> _Dataset entries_
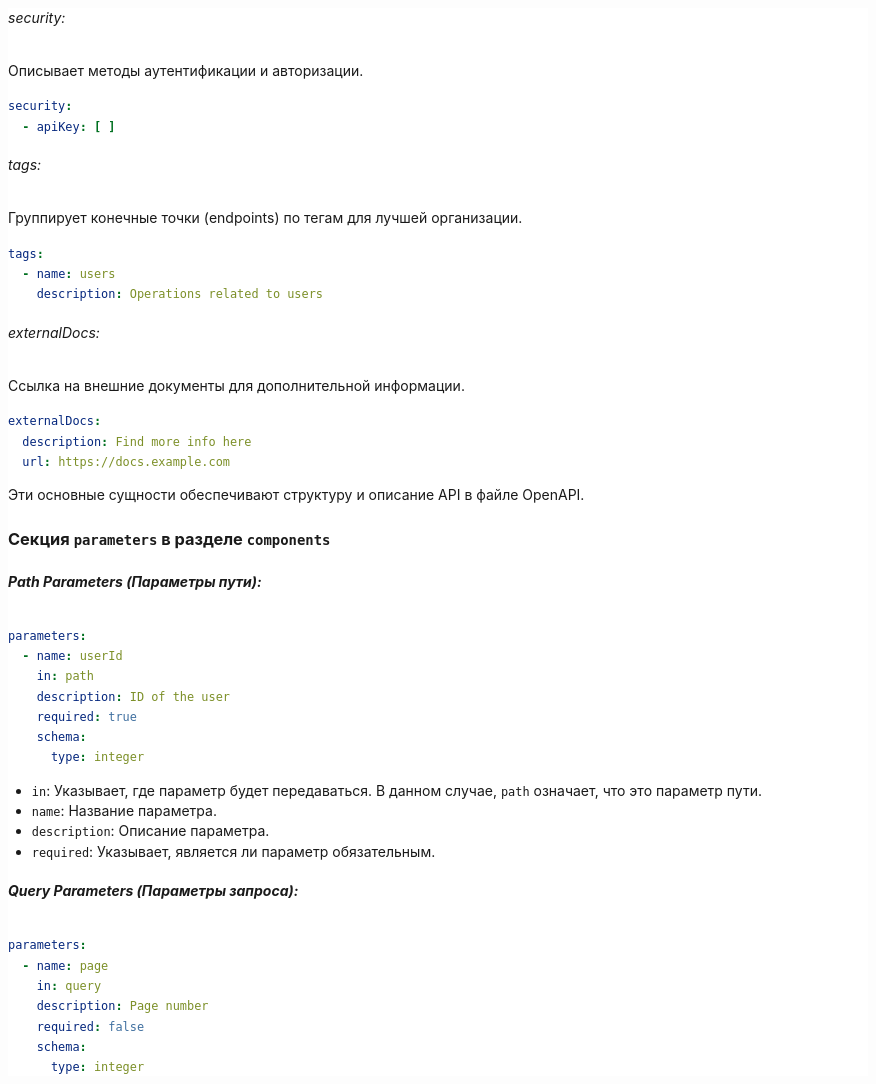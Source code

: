 
###### security:

Описывает методы аутентификации и авторизации.

```yml
security:
  - apiKey: [ ]
```

###### tags:

Группирует конечные точки (endpoints) по тегам для лучшей организации.

```yml
tags:
  - name: users
    description: Operations related to users
```

###### externalDocs:

Ссылка на внешние документы для дополнительной информации.

```yml
externalDocs:
  description: Find more info here
  url: https://docs.example.com
```

Эти основные сущности обеспечивают структуру и описание API в файле OpenAPI.

### Cекция `parameters` в разделе `components`

###### **Path Parameters (Параметры пути):**

```yml
parameters:
  - name: userId
    in: path
    description: ID of the user
    required: true
    schema:
      type: integer
```

- `in`: Указывает, где параметр будет передаваться. В данном случае, `path` означает, что это параметр пути.
- `name`: Название параметра.
- `description`: Описание параметра.
- `required`: Указывает, является ли параметр обязательным.

###### **Query Parameters (Параметры запроса):**

```yml
parameters:
  - name: page
    in: query
    description: Page number
    required: false
    schema:
      type: integer
```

> _Exercise directions_
Every line containing the string "пути" is required; copy each such line from the data.

> _Exercise output_
###### **Path Parameters (Параметры пути):**
- `in`: Указывает, где параметр будет передаваться. В данном случае, `path` означает, что это параметр пути.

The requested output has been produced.